# Saved data entries:
******************************

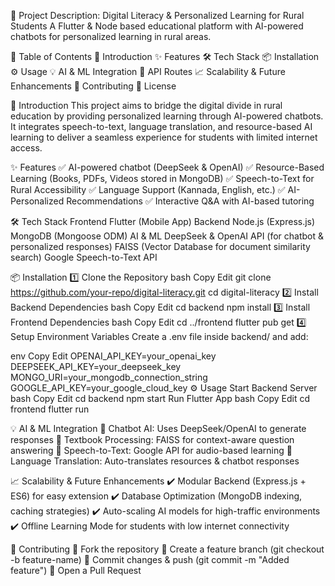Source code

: 📌 Project Description: Digital Literacy & Personalized Learning for Rural Students
A Flutter & Node based educational platform with AI-powered chatbots for personalized learning in rural areas.

📖 Table of Contents
🚀 Introduction
✨ Features
🛠️ Tech Stack
📦 Installation
⚙️ Usage
💡 AI & ML Integration
📡 API Routes
📈 Scalability & Future Enhancements
🤝 Contributing
📜 License

🚀 Introduction
This project aims to bridge the digital divide in rural education by providing personalized learning through AI-powered chatbots. It integrates speech-to-text, language translation, and resource-based AI learning to deliver a seamless experience for students with limited internet access.

✨ Features
✅ AI-powered chatbot (DeepSeek & OpenAI)
✅ Resource-Based Learning (Books, PDFs, Videos stored in MongoDB)
✅ Speech-to-Text for Rural Accessibility
✅ Language Support (Kannada, English, etc.)
✅ AI-Personalized Recommendations
✅ Interactive Q&A with AI-based tutoring

🛠️ Tech Stack
Frontend
Flutter (Mobile App)
Backend
Node.js (Express.js)
MongoDB (Mongoose ODM)
AI & ML
DeepSeek & OpenAI API (for chatbot & personalized responses)
FAISS (Vector Database for document similarity search)
Google Speech-to-Text API

📦 Installation
1️⃣ Clone the Repository
bash
Copy
Edit
git clone https://github.com/your-repo/digital-literacy.git
cd digital-literacy
2️⃣ Install Backend Dependencies
bash
Copy
Edit
cd backend
npm install
3️⃣ Install Frontend Dependencies
bash
Copy
Edit
cd ../frontend
flutter pub get
4️⃣ Setup Environment Variables
Create a .env file inside backend/ and add:

env
Copy
Edit
OPENAI_API_KEY=your_openai_key
DEEPSEEK_API_KEY=your_deepseek_key
MONGO_URI=your_mongodb_connection_string
GOOGLE_API_KEY=your_google_cloud_key
⚙️ Usage
Start Backend Server
bash
Copy
Edit
cd backend
npm start
Run Flutter App
bash
Copy
Edit
cd frontend
flutter run

💡 AI & ML Integration
🔹 Chatbot AI: Uses DeepSeek/OpenAI to generate responses
🔹 Textbook Processing: FAISS for context-aware question answering
🔹 Speech-to-Text: Google API for audio-based learning
🔹 Language Translation: Auto-translates resources & chatbot responses

📈 Scalability & Future Enhancements
✔️ Modular Backend (Express.js + ES6) for easy extension
✔️ Database Optimization (MongoDB indexing, caching strategies)
✔️ Auto-scaling AI models for high-traffic environments
✔️ Offline Learning Mode for students with low internet connectivity

🤝 Contributing
🔹 Fork the repository
🔹 Create a feature branch (git checkout -b feature-name)
🔹 Commit changes & push (git commit -m "Added feature")
🔹 Open a Pull Request

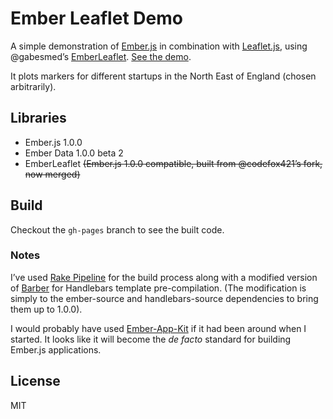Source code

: # Ember Leaflet Demo

A simple demonstration of [Ember.js](http://emberjs.com/) in combination with [Leaflet.js](http://leafletjs.com/), using @gabesmed’s [EmberLeaflet](http://gabesmed.github.io/ember-leaflet/). [See the demo](http://crossingtheruby.com/ember-leaflet-demo/).

It plots markers for different startups in the North East of England (chosen arbitrarily).

## Libraries

- Ember.js 1.0.0
- Ember Data 1.0.0 beta 2
- EmberLeaflet ~~(Ember.js 1.0.0 compatible, built from @codefox421’s fork, now merged)~~

## Build

Checkout the `gh-pages` branch to see the built code.

### Notes

I’ve used [Rake Pipeline](https://github.com/livingsocial/rake-pipeline) for the build process along with a modified version of [Barber](https://github.com/tchak/barber) for Handlebars template pre-compilation. (The modification is simply to the ember-source and handlebars-source dependencies to bring them up to 1.0.0).

I would probably have used [Ember-App-Kit](https://github.com/stefanpenner/ember-app-kit) if it had been around when I started. It looks like it will become the _de facto_ standard for building Ember.js applications.

## License

MIT
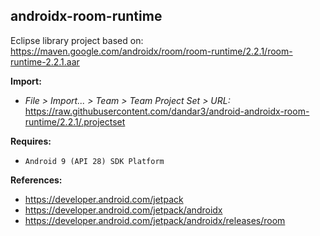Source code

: ## androidx-room-runtime

Eclipse library project based on:<br/>
https://maven.google.com/androidx/room/room-runtime/2.2.1/room-runtime-2.2.1.aar

**Import:**
- _File > Import... > Team > Team Project Set > URL:_<br/>
  https://raw.githubusercontent.com/dandar3/android-androidx-room-runtime/2.2.1/.projectset

**Requires:**
- `Android 9 (API 28) SDK Platform`

**References:**
- https://developer.android.com/jetpack
- https://developer.android.com/jetpack/androidx
- https://developer.android.com/jetpack/androidx/releases/room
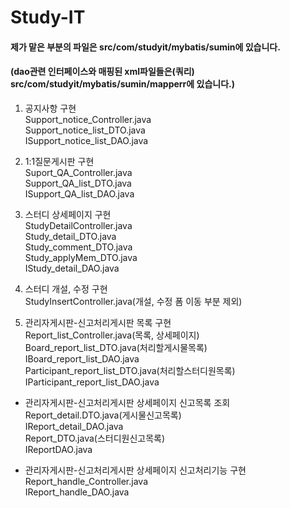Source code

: # Study-IT
#### 제가 맡은 부분의 파일은 src/com/studyit/mybatis/sumin에 있습니다.
#### (dao관련 인터페이스와 매핑된 xml파일들은(쿼리) src/com/studyit/mybatis/sumin/mapperr에 있습니다.)

1. 공지사항 구현   
Support_notice_Controller.java   
Support_notice_list_DTO.java   
ISupport_notice_list_DAO.java   
   
2. 1:1질문게시판 구현   
Suport_QA_Controller.java   
Support_QA_list_DTO.java   
ISupport_QA_list_DAO.java   
   
3. 스터디 상세페이지 구현   
StudyDetailController.java   
Study_detail_DTO.java   
Study_comment_DTO.java   
Study_applyMem_DTO.java   
IStudy_detail_DAO.java   
   
4. 스터디 개설, 수정 구현   
StudyInsertController.java(개설, 수정 폼 이동 부분 제외)   
   
5. 관리자게시판-신고처리게시판 목록 구현   
Report_list_Controller.java(목록, 상세페이지)   
Board_report_list_DTO.java(처리할게시물목록)   
IBoard_report_list_DAO.java   
Participant_report_list_DTO.java(처리할스터디원목록)   
IParticipant_report_list_DAO.java   
   
- 관리자게시판-신고처리게시판 상세페이지 신고목록 조회  
Report_detail.DTO.java(게시물신고목록)   
IReport_detail_DAO.java   
Report_DTO.java(스터디원신고목록)   
IReportDAO.java   
   
- 관리자게시판-신고처리게시판 상세페이지 신고처리기능 구현   
Report_handle_Controller.java   
IReport_handle_DAO.java   
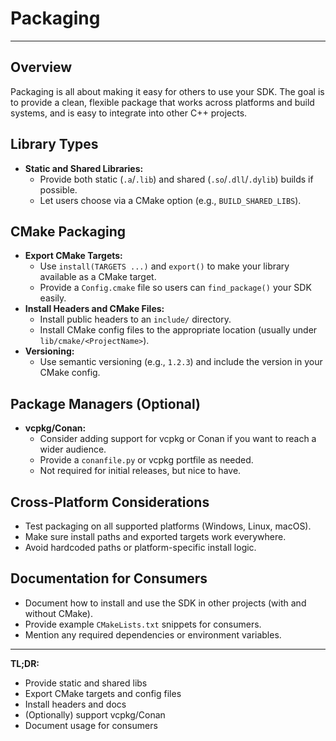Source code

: # Packaging

---

## Overview

Packaging is all about making it easy for others to use your SDK. The goal is to provide a clean, flexible package that works across platforms and build systems, and is easy to integrate into other C++ projects.

## Library Types

- **Static and Shared Libraries:**
  - Provide both static (`.a`/`.lib`) and shared (`.so`/`.dll`/`.dylib`) builds if possible.
  - Let users choose via a CMake option (e.g., `BUILD_SHARED_LIBS`).

## CMake Packaging

- **Export CMake Targets:**
  - Use `install(TARGETS ...)` and `export()` to make your library available as a CMake target.
  - Provide a `Config.cmake` file so users can `find_package()` your SDK easily.
- **Install Headers and CMake Files:**
  - Install public headers to an `include/` directory.
  - Install CMake config files to the appropriate location (usually under `lib/cmake/<ProjectName>`).
- **Versioning:**
  - Use semantic versioning (e.g., `1.2.3`) and include the version in your CMake config.

## Package Managers (Optional)

- **vcpkg/Conan:**
  - Consider adding support for vcpkg or Conan if you want to reach a wider audience.
  - Provide a `conanfile.py` or vcpkg portfile as needed.
  - Not required for initial releases, but nice to have.

## Cross-Platform Considerations

- Test packaging on all supported platforms (Windows, Linux, macOS).
- Make sure install paths and exported targets work everywhere.
- Avoid hardcoded paths or platform-specific install logic.

## Documentation for Consumers

- Document how to install and use the SDK in other projects (with and without CMake).
- Provide example `CMakeLists.txt` snippets for consumers.
- Mention any required dependencies or environment variables.

---

**TL;DR:**
- Provide static and shared libs
- Export CMake targets and config files
- Install headers and docs
- (Optionally) support vcpkg/Conan
- Document usage for consumers 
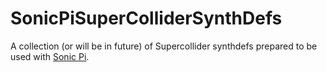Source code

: # SonicPiSuperColliderSynthDefs

A collection (or will be in future) of Supercollider synthdefs prepared to be used with [Sonic Pi](https://github.com/sonic-pi-net/sonic-pi).
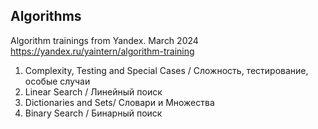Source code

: ## Algorithms
Algorithm trainings from Yandex. March 2024
https://yandex.ru/yaintern/algorithm-training


1. Complexity, Testing and Special Cases / Сложность, тестирование, особые случаи
2. Linear Search / Линейный поиск
3. Dictionaries and Sets/ Словари и Множества
4. Binary Search / Бинарный поиск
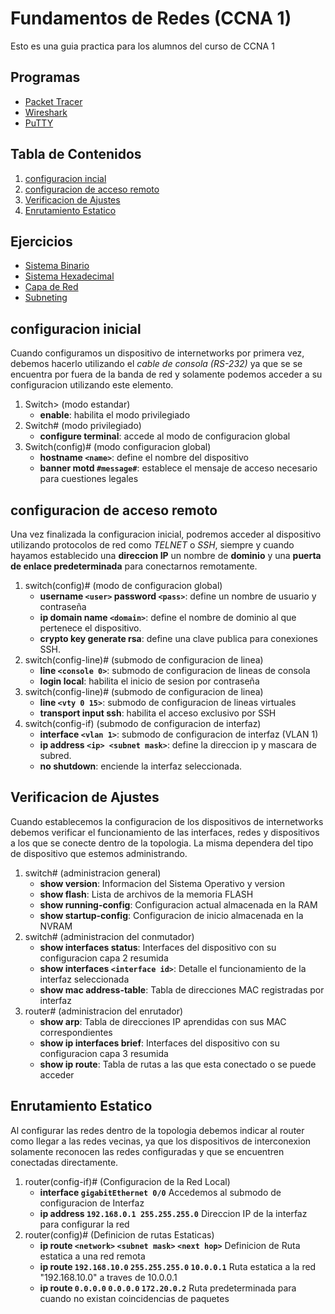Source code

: # Fundamentos de Redes (CCNA 1)

Esto es una guia practica para los alumnos del curso de CCNA 1

## Programas

* [Packet Tracer](https://skillsforall.com/resources/lab-downloads)
* [Wireshark](https://www.wireshark.org/#download)
* [PuTTY](https://www.chiark.greenend.org.uk/~sgtatham/putty/latest.html)

## Tabla de Contenidos
1. [configuracion incial](#configuracion-inicial)
1. [configuracion de acceso remoto](#configuracion-de-acceso-remoto)
1. [Verificacion de Ajustes](#verificacion-de-ajustes)
1. [Enrutamiento Estatico](#enrutamiento-estatico)

## Ejercicios
* [Sistema Binario](./ejercicios/binary-decimal.md)
* [Sistema Hexadecimal](./ejercicios/hexadecimal.md)
* [Capa de Red](./ejercicios/ip.md)
* [Subneting](./ejercicios/subnetting.md)

## configuracion inicial
Cuando configuramos un dispositivo de internetworks por primera vez, debemos hacerlo utilizando el *cable de consola (RS-232)* ya que se se encuentra por fuera de la banda de red y solamente podemos acceder a su configuracion utilizando este elemento.

1. Switch> (modo estandar)
	* __enable__: habilita el modo privilegiado
2. Switch# (modo privilegiado)
	* __configure terminal__: accede al modo de configuracion global
3. Switch(config)# (modo configuracion global)
	* __hostname `<name>`__: define el nombre del dispositivo
	* __banner motd `#message#`__: establece el mensaje de acceso necesario para cuestiones legales

## configuracion de acceso remoto
Una vez finalizada la configuracion inicial, podremos acceder al dispositivo utilizando protocolos de red como _TELNET_ o _SSH_, siempre y cuando hayamos establecido una __direccion IP__ un nombre de __dominio__ y una __puerta de enlace predeterminada__ para conectarnos remotamente.

1. switch(config)# (modo de configuracion global)
	* __username `<user>` password `<pass>`__: define un nombre de usuario y contraseña
	* __ip domain name `<domain>`__: define el nombre de dominio al que pertenece el dispositivo.
	* __crypto key generate rsa__: define una clave publica para conexiones SSH.
2. switch(config-line)# (submodo de configuracion de linea)
	* __line `<console 0>`__: submodo de configuracion de lineas de consola
	* __login local__: habilita el inicio de sesion por contraseña
3. switch(config-line)# (submodo de configuracion de linea)
	* __line `<vty 0 15>`__: submodo de configuracion de lineas virtuales
	* __transport input ssh__: habilita el acceso exclusivo por SSH
4. switch(config-if) (submodo de configuracion de interfaz)
	* __interface `<vlan 1>`__: submodo de configuracion de interfaz (VLAN 1)
	* __ip address `<ip> <subnet mask>`__: define la direccion ip y mascara de subred.
	* __no shutdown__: enciende la interfaz seleccionada.

## Verificacion de Ajustes
Cuando establecemos la configuracion de los dispositivos de internetworks debemos verificar el funcionamiento de las interfaces, redes y dispositivos a los que se conecte dentro de la topologia. La misma dependera del tipo de dispositivo que estemos administrando.

1. switch# (administracion general)
	* __show version__: Informacion del Sistema Operativo y version
	* __show flash__: Lista de archivos de la memoria FLASH
	* __show running-config__: Configuracion actual almacenada en la RAM
	* __show startup-config__: Configuracion de inicio almacenada en la NVRAM
1. switch# (administracion del conmutador)
	* __show interfaces status__: Interfaces del dispositivo con su configuracion capa 2 resumida
	* __show interfaces `<interface id>`__: Detalle el funcionamiento de la interfaz seleccionada
	* __show mac address-table__: Tabla de direcciones MAC registradas por interfaz
1. router# (administracion del enrutador)
	* __show arp__: Tabla de direcciones IP aprendidas con sus MAC correspondientes
	* __show ip interfaces brief__: Interfaces del dispositivo con su configuracion capa 3 resumida
	* __show ip route__: Tabla de rutas a las que esta conectado o se puede acceder

## Enrutamiento Estatico
Al configurar las redes dentro de la topologia debemos indicar al router como llegar a las redes vecinas, ya que los dispositivos de interconexion solamente reconocen las redes configuradas y que se encuentren conectadas directamente.

1. router(config-if)# (Configuracion de la Red Local)
	* __interface `gigabitEthernet 0/0`__ Accedemos al submodo de configuracion de Interfaz
	* __ip address `192.168.0.1 255.255.255.0`__ Direccion IP de la interfaz para configurar la red
2. router(config)# (Definicion de rutas Estaticas)
	* __ip route `<network>` `<subnet mask>` `<next hop>`__ Definicion de Ruta estatica a una red remota
	* __ip route `192.168.10.0` `255.255.255.0` `10.0.0.1`__ Ruta estatica a la red "192.168.10.0" a traves de 10.0.0.1
	* __ip route `0.0.0.0` `0.0.0.0` `172.20.0.2`__ Ruta predeterminada para cuando no existan coincidencias de paquetes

******************************

# Work required:
Starting at the line above with "- EmberLeaflet ~~(Ember.js", output every line exactly up to and including the line with "2. 1:1질문게시판 구현", but none of the pictures.

# Task solution:
- EmberLeaflet ~~(Ember.js 1.0.0 compatible, built from @codefox421’s fork, now merged)~~

## Build

Checkout the `gh-pages` branch to see the built code.

### Notes

I’ve used [Rake Pipeline](https://github.com/livingsocial/rake-pipeline) for the build process along with a modified version of [Barber](https://github.com/tchak/barber) for Handlebars template pre-compilation. (The modification is simply to the ember-source and handlebars-source dependencies to bring them up to 1.0.0).

I would probably have used [Ember-App-Kit](https://github.com/stefanpenner/ember-app-kit) if it had been around when I started. It looks like it will become the _de facto_ standard for building Ember.js applications.

## License

MIT
Source code

: ## androidx-room-runtime

Eclipse library project based on:<br/>
https://maven.google.com/androidx/room/room-runtime/2.2.1/room-runtime-2.2.1.aar

**Import:**
- _File > Import... > Team > Team Project Set > URL:_<br/>
  https://raw.githubusercontent.com/dandar3/android-androidx-room-runtime/2.2.1/.projectset

**Requires:**
- `Android 9 (API 28) SDK Platform`

**References:**
- https://developer.android.com/jetpack
- https://developer.android.com/jetpack/androidx
- https://developer.android.com/jetpack/androidx/releases/room
Source code

: # Study-IT
#### 제가 맡은 부분의 파일은 src/com/studyit/mybatis/sumin에 있습니다.
#### (dao관련 인터페이스와 매핑된 xml파일들은(쿼리) src/com/studyit/mybatis/sumin/mapperr에 있습니다.)

1. 공지사항 구현   
Support_notice_Controller.java   
Support_notice_list_DTO.java   
ISupport_notice_list_DAO.java   
   
2. 1:1질문게시판 구현   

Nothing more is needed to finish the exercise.